Morgan is a Santa Cruz dermatologist and Victoria Barklow works in the financial side of Matrix Semiconductor. Barklow was also one of the 10 original people with Palm Pilot. Yikes.
APTITUDE FOUND: LaVonne McCarthy is a flight attendant for American Airlines--for 22 years--and mother of two who wanted to explore her options at this point in her life. So she hied herself to Johnson O'Connor Research Institute in San Francisco to see what she was suited for.
The process takes two half-days of testing and one-half day of reviewing results. The testing showed McCarthy has a talent for marketing, a field she had never considered. After attending a career night at UC-Santa Cruz, she signed up for marketing classes this fall.
Meanwhile, daughter Meghan, who also took the testing, is off for her freshman year at UCLA. Testing young people at that age gives a stronger sense of direction, too, McCarthy says.
One of the most provocative questions the ideaphoria part of the testing posed was "What would you say to people today if no one had the ability to talk the next day?" Another maxim that impressed McCarthy was "Aptitude ignored is more frustrating than performing a job you're not suited for."
HIF FUNDRAISER: Realtors in five area cities have combined forces to fight homelessness in the South Bay. They held their third annual "Home for the Holidays" fundraiser in late September. The event was expected to raise $60,000 for the Housing Industry Foundation.
H for the H was held at Sacred Heart Church and included an auction, raffle, hors d'oeuvres, music and dancing. The grand prize was a trip to Hawaii. Robert Reid and Debra Patterson were the co-chairpersons. Cities taking part are Saratoga, Los Gatos, Cupertino, Sunnyvale and Santa Clara.
"The funds will be put to work immediately to prevent local families from losing their housing," says Reid.

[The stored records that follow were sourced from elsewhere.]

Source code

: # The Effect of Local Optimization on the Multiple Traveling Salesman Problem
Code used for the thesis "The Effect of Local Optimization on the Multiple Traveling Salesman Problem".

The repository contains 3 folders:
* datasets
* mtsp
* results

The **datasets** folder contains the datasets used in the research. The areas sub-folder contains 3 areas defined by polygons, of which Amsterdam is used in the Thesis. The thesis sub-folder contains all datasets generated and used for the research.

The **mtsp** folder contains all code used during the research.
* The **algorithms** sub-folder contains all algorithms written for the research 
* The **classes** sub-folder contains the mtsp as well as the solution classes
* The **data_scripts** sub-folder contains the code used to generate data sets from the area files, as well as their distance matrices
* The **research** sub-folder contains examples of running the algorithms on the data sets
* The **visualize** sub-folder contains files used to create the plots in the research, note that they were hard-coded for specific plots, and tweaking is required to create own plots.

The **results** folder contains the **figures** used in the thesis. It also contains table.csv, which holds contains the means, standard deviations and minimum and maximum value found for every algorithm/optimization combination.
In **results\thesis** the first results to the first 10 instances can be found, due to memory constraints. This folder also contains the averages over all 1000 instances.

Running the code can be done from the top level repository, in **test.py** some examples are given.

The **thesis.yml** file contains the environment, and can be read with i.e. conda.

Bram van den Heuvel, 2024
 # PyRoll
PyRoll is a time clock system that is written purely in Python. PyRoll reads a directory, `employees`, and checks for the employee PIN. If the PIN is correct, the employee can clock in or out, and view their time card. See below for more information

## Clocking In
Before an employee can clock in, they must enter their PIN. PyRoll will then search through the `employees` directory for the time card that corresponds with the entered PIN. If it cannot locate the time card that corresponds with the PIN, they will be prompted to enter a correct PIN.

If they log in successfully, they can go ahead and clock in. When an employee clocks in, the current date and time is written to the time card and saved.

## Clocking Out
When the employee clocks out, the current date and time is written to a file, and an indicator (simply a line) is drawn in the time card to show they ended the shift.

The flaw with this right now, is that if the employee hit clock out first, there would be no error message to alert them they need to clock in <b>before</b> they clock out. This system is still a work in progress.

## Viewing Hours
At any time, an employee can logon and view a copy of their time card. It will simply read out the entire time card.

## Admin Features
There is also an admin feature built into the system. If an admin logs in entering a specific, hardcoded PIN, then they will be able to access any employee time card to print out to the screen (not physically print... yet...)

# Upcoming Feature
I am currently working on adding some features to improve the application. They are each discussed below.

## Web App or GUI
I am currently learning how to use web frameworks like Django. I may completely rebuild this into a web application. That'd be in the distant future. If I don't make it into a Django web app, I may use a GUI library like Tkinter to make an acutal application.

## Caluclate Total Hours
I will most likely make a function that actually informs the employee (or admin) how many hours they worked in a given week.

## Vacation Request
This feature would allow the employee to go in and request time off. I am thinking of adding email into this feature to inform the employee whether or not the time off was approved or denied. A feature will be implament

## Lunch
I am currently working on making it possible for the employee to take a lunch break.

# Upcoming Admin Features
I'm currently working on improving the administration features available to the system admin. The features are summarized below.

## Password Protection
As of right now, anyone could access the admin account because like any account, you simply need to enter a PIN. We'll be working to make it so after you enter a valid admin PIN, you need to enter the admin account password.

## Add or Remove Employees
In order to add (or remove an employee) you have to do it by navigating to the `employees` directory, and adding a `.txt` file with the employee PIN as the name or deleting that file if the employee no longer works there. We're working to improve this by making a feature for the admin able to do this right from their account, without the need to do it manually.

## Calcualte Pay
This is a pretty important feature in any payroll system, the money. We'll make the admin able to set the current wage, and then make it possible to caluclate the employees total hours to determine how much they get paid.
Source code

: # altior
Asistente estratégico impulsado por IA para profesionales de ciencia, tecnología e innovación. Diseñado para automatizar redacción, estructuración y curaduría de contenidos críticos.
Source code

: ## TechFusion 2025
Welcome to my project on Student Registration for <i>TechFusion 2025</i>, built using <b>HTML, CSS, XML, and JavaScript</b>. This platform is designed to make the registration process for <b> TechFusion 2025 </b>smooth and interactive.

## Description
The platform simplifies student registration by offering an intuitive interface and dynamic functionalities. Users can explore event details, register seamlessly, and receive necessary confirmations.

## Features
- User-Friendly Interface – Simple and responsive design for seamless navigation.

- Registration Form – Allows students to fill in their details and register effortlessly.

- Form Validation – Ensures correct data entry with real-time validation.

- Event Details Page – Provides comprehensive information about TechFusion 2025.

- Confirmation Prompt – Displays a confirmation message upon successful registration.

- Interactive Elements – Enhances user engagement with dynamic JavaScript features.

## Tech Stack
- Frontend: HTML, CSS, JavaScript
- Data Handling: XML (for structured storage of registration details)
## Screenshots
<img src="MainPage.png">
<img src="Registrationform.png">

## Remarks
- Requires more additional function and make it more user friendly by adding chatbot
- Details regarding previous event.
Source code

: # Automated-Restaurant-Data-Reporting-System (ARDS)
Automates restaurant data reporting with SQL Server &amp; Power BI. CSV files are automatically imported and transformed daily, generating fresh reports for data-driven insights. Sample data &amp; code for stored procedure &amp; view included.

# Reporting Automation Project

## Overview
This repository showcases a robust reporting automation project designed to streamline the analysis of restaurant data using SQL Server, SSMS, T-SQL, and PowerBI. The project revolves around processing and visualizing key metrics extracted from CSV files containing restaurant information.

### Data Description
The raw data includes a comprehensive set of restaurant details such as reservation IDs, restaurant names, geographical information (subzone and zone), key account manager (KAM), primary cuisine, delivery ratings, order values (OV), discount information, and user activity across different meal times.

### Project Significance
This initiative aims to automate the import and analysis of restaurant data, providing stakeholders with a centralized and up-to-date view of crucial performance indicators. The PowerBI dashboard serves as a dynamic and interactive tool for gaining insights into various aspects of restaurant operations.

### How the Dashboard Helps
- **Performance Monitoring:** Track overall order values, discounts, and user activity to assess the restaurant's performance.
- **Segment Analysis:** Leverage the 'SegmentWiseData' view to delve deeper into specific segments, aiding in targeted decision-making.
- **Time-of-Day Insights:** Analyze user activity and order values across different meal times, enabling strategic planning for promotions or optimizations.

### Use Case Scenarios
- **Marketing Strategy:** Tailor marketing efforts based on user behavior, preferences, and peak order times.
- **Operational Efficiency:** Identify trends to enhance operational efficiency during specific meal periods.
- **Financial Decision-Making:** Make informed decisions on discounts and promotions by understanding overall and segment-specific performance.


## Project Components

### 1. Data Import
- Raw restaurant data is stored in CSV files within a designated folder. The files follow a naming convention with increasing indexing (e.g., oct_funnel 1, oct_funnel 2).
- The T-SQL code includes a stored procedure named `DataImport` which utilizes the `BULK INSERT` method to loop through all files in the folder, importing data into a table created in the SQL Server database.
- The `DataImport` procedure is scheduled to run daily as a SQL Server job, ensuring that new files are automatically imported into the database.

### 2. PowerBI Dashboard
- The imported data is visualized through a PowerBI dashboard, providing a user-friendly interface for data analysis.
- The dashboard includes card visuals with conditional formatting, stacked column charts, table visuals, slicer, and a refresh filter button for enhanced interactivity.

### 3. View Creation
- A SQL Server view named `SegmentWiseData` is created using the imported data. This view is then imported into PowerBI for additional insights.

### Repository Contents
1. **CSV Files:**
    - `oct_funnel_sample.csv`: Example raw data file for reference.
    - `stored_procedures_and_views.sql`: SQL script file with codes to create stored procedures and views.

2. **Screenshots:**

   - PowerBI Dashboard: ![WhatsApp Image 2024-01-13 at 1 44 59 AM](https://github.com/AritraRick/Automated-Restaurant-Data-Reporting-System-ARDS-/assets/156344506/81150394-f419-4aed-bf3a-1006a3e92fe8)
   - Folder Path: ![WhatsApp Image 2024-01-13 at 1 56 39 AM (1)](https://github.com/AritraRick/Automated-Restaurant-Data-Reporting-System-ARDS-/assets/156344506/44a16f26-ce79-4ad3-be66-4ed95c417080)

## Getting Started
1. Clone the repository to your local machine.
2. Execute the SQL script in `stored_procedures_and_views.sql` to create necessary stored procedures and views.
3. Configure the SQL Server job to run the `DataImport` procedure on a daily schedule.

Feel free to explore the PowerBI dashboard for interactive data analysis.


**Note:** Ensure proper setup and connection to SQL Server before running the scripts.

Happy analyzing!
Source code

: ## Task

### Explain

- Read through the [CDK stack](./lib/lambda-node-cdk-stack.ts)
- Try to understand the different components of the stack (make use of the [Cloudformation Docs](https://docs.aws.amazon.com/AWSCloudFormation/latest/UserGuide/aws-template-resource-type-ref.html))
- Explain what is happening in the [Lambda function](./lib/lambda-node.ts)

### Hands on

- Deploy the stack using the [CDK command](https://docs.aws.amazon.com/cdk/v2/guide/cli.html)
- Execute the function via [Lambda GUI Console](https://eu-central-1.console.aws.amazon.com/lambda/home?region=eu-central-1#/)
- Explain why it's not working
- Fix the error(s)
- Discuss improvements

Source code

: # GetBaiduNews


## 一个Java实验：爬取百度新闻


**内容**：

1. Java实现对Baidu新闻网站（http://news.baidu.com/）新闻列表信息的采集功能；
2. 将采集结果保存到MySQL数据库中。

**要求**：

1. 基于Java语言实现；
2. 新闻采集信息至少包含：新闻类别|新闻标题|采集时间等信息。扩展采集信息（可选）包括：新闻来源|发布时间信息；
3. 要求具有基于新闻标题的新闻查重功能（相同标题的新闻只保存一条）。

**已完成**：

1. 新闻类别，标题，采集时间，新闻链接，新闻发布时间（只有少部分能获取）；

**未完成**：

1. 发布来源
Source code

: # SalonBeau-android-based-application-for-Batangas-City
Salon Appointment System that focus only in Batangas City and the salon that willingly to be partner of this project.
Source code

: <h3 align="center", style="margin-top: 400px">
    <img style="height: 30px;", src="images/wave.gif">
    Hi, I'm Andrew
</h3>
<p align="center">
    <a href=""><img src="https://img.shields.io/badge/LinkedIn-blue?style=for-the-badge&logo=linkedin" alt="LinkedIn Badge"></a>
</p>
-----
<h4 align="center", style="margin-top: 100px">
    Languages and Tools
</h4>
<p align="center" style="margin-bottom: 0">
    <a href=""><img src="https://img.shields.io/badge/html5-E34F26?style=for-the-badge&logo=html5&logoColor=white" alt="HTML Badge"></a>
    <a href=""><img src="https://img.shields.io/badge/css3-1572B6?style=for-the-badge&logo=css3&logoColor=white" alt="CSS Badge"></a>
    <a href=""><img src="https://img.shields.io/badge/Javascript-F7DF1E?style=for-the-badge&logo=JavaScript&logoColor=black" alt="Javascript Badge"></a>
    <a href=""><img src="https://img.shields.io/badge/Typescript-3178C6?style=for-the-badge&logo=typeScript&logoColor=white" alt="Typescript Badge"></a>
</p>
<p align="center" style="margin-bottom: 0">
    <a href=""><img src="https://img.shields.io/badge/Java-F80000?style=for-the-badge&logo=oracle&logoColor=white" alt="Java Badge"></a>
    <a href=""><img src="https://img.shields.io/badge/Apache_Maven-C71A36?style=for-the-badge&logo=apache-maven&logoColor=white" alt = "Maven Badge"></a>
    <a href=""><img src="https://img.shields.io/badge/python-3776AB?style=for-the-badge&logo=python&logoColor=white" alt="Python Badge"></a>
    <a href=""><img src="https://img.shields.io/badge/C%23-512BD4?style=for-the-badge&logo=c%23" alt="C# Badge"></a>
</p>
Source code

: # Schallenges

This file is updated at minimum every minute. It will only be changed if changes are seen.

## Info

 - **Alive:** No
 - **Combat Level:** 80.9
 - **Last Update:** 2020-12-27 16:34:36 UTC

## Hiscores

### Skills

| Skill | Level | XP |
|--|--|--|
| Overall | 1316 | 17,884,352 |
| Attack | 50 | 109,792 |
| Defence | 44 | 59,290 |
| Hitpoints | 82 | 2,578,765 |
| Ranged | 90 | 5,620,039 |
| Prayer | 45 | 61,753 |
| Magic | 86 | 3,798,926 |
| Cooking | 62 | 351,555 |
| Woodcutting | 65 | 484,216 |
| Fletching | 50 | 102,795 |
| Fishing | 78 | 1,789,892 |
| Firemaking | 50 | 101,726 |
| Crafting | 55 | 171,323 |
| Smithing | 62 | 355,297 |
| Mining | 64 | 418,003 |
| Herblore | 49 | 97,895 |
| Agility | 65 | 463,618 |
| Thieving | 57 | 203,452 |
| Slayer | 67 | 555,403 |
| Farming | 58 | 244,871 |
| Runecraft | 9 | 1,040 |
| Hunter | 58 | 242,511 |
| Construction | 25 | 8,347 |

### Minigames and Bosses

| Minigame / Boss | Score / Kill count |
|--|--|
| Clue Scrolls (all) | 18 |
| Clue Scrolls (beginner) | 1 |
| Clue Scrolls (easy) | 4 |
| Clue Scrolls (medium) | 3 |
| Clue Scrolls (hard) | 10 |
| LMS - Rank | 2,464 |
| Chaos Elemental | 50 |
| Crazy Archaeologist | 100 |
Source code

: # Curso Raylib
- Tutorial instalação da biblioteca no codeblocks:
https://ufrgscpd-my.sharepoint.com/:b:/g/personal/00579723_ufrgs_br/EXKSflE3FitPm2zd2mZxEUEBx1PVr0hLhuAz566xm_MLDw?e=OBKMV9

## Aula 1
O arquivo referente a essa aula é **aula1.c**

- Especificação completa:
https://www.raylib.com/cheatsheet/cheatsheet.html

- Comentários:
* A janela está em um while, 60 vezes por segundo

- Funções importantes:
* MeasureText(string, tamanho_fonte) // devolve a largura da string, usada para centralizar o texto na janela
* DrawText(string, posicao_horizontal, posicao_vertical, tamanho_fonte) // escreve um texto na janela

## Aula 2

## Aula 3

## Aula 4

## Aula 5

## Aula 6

SHORTS II: On tap at the Gaslighter Theater in Campbell on Oct. 15, at 1:30 p.m. is a staged reading of seven short plays, finalists in the Silicon Valley Playwrights Association Festival of New Plays. I only mention this because I'm one of the playwrights. A staged reading is one of the steps leading to full production.
NEW SPIN: Here's a convention with an unusual spin to it: The Carousel Association Convention. Well, Jim and Kik Sugai are just back from Cleveland where they attended that very event and report it was quite a lark. A new circle of friends, perhaps. Jim, retired from LG Parks and Rec, is one of those volunteers who tends to the Oak Meadow carousel.